**What needs to be done**
Write out nothing except the lines of the entries below, from the first through the one containing "We test the", exactly and without pictures.

**Task input**
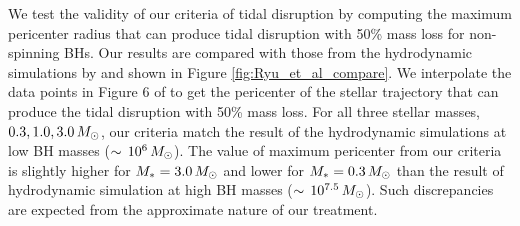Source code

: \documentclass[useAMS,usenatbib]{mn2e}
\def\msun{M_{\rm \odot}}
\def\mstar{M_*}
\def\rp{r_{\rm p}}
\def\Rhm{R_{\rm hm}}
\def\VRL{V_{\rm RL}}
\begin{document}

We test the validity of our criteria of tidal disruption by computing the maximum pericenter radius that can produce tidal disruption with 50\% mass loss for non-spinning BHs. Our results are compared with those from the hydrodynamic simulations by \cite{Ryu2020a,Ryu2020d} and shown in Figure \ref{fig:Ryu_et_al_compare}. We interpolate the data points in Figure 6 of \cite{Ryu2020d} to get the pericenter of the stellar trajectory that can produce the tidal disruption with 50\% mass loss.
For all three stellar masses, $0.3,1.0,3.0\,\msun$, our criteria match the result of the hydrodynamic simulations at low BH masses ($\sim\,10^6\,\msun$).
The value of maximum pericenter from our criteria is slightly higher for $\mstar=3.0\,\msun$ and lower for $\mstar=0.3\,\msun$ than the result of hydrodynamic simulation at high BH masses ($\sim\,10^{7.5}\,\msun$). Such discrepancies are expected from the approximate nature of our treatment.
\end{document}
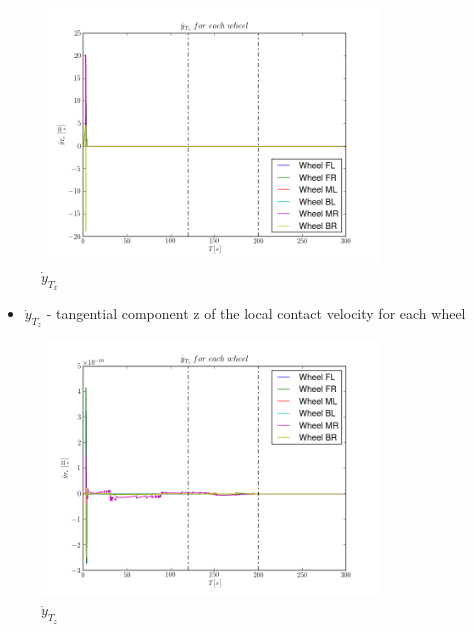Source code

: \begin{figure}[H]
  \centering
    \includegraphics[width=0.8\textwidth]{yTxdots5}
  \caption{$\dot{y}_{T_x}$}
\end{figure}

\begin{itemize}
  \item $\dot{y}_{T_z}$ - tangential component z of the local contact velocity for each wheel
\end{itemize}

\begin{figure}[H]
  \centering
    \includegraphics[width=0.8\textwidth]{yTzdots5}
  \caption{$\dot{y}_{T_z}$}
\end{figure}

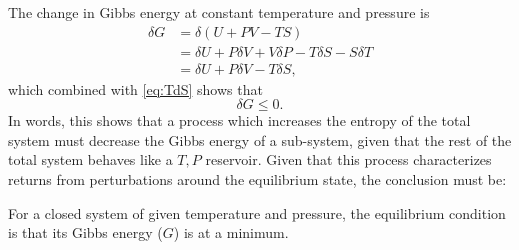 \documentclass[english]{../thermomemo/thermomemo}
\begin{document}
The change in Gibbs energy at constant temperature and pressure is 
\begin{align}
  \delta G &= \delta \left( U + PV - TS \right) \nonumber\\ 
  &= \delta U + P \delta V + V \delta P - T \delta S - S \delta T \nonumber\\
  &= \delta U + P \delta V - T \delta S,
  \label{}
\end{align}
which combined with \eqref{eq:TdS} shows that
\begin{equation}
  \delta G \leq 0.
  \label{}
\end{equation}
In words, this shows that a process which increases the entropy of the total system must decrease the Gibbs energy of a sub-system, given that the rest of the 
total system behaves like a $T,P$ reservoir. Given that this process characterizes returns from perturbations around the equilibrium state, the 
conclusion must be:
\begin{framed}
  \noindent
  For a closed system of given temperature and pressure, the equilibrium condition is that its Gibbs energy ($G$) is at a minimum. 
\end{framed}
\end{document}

**Task output**
Source code

: \documentclass[useAMS,usenatbib]{mn2e}
\def\msun{M_{\rm \odot}}
\def\mstar{M_*}
\def\rp{r_{\rm p}}
\def\Rhm{R_{\rm hm}}
\def\VRL{V_{\rm RL}}
\begin{document}

We test the validity of our criteria of tidal disruption by computing the maximum pericenter radius that can produce tidal disruption with 50\% mass loss for non-spinning BHs. Our results are compared with those from the hydrodynamic simulations by \cite{Ryu2020a,Ryu2020d} and shown in Figure \ref{fig:Ryu_et_al_compare}. We interpolate the data points in Figure 6 of \cite{Ryu2020d} to get the pericenter of the stellar trajectory that can produce the tidal disruption with 50\% mass loss.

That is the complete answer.